**Problem requirements**
Work out how many lines in the material below hold "пункта", then give only that number.

**Provided information**

----

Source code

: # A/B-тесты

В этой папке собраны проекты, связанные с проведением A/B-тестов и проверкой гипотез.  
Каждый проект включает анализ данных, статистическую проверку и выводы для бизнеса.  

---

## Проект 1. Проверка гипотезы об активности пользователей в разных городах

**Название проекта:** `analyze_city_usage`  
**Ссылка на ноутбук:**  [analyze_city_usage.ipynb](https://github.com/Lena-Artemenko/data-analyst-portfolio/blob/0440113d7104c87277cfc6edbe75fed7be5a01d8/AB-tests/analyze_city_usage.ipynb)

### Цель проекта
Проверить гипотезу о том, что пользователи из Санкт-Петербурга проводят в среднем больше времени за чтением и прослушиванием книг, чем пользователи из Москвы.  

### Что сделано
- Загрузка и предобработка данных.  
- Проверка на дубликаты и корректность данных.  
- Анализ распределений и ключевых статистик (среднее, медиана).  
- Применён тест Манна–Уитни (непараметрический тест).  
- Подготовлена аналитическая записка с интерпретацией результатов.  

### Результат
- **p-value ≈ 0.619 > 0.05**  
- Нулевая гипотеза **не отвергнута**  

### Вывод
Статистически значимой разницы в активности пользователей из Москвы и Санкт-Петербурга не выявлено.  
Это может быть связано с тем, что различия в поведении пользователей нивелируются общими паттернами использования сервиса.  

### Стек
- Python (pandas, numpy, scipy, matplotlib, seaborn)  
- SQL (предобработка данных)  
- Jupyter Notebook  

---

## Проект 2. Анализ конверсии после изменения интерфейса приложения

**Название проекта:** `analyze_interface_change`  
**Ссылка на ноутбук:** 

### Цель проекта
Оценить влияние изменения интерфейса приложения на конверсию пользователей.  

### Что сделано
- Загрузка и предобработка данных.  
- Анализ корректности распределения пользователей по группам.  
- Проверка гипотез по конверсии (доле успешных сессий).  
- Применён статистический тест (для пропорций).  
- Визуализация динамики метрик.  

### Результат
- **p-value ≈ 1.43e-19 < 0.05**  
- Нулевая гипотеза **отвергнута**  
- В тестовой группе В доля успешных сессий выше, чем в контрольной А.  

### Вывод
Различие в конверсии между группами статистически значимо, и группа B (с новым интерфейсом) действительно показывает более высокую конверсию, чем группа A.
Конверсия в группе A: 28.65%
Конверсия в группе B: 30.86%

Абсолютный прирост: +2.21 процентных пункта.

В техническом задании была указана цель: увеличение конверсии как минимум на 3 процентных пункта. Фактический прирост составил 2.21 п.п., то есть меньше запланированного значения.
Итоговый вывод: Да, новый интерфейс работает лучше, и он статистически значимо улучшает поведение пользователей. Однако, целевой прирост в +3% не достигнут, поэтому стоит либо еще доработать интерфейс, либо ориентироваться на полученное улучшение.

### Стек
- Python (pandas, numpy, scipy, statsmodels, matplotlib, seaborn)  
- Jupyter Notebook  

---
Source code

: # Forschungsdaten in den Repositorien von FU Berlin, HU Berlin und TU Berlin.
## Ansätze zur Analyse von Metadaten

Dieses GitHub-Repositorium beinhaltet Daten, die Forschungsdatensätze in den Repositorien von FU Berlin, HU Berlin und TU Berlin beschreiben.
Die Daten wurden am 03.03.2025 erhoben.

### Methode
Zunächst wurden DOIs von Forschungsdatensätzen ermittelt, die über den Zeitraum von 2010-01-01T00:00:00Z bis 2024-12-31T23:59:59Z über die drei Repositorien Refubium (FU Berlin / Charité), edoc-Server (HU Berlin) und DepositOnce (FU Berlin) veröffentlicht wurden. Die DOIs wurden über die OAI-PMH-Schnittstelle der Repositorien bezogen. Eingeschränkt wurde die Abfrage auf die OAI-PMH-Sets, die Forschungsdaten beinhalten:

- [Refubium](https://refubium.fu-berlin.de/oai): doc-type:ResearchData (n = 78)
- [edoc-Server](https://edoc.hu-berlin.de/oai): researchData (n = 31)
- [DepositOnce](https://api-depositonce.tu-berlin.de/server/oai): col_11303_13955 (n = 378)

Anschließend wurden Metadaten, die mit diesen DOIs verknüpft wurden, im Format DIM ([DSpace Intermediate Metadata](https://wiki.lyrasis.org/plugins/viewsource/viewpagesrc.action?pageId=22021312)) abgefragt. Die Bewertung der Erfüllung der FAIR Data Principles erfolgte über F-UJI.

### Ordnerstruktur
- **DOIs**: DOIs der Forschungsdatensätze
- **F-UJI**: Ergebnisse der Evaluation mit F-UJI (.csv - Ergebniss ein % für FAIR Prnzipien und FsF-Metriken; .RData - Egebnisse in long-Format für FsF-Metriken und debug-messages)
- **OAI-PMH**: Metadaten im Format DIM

----

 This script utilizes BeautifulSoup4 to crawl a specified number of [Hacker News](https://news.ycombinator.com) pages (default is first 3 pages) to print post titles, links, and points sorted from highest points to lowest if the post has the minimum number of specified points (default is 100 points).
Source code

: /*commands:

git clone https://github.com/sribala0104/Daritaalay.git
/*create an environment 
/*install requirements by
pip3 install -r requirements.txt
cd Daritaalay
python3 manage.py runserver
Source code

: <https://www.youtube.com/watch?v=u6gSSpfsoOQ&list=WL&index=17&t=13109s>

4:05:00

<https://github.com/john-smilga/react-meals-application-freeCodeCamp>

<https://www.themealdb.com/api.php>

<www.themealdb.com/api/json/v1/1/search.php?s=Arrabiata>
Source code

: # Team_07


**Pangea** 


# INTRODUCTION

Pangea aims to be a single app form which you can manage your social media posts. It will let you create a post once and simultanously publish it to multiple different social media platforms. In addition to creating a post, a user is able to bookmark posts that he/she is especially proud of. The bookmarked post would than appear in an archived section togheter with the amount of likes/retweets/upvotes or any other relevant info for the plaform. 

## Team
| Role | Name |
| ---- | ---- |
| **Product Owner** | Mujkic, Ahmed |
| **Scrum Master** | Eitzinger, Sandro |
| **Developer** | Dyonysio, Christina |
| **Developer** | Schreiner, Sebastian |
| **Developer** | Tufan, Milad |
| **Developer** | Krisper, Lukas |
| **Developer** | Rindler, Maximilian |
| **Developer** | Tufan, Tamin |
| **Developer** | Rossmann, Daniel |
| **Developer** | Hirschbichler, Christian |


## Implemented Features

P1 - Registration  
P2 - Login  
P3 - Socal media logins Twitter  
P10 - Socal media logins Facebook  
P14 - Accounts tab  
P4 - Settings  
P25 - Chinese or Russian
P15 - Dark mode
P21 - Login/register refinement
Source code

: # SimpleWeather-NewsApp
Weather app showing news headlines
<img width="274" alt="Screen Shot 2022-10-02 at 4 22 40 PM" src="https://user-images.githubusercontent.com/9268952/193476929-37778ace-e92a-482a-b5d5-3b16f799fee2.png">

----

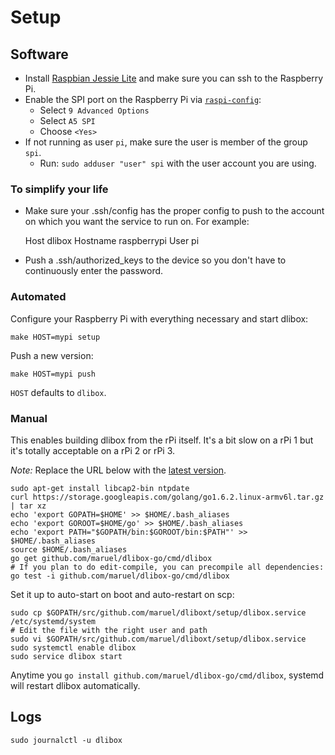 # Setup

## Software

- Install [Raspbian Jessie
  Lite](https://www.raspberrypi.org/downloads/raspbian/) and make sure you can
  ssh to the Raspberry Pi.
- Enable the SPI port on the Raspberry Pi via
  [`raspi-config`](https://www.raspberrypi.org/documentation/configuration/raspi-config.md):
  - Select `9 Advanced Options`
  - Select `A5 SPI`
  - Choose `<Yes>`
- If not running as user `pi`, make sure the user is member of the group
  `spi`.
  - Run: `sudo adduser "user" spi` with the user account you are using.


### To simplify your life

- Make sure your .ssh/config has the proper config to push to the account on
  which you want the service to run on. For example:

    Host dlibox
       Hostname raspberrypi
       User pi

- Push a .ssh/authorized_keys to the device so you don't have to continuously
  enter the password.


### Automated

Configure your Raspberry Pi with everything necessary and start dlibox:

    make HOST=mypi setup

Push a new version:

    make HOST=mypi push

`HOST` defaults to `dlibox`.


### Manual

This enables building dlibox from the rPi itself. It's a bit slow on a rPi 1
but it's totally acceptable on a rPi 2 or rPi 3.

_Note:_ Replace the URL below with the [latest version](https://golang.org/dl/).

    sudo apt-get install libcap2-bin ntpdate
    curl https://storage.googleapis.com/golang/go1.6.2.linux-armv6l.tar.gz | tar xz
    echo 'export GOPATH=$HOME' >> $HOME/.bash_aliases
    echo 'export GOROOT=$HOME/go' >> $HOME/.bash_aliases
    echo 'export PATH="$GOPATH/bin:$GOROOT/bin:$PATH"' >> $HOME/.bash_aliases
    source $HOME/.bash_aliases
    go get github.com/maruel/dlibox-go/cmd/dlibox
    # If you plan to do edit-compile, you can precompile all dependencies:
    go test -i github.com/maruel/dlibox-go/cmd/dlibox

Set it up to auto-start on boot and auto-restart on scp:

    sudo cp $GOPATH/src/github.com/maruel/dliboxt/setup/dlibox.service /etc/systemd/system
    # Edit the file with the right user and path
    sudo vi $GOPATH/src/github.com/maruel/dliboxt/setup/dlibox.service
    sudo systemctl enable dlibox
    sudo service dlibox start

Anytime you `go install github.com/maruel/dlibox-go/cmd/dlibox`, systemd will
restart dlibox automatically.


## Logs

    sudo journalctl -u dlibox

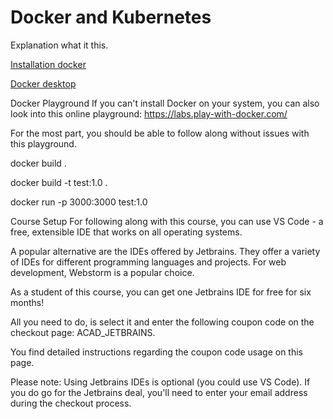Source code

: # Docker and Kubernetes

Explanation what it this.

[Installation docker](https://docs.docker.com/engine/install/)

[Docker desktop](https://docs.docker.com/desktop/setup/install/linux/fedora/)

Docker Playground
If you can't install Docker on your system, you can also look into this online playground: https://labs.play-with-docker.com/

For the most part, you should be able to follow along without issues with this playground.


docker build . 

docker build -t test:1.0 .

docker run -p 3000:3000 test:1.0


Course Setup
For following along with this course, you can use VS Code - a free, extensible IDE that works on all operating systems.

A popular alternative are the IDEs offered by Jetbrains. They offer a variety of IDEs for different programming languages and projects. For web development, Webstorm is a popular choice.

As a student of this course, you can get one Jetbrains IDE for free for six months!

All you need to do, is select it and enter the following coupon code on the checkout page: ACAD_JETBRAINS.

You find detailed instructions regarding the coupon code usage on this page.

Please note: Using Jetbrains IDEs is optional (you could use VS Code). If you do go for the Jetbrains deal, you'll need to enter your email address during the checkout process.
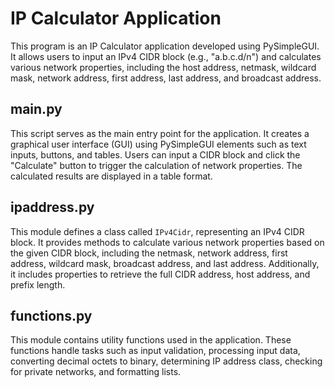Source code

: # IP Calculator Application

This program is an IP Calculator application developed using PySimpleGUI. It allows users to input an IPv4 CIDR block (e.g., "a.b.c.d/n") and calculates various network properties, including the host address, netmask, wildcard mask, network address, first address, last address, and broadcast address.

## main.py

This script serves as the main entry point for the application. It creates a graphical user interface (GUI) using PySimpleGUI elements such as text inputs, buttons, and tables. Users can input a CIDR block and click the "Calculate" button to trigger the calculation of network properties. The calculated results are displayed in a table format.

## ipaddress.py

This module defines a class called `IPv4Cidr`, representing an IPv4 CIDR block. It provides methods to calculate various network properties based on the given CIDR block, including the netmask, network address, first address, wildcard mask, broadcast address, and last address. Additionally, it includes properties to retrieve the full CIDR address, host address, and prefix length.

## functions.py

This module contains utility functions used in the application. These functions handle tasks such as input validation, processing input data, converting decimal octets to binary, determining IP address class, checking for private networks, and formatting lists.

----

**Reply to the exercise**
2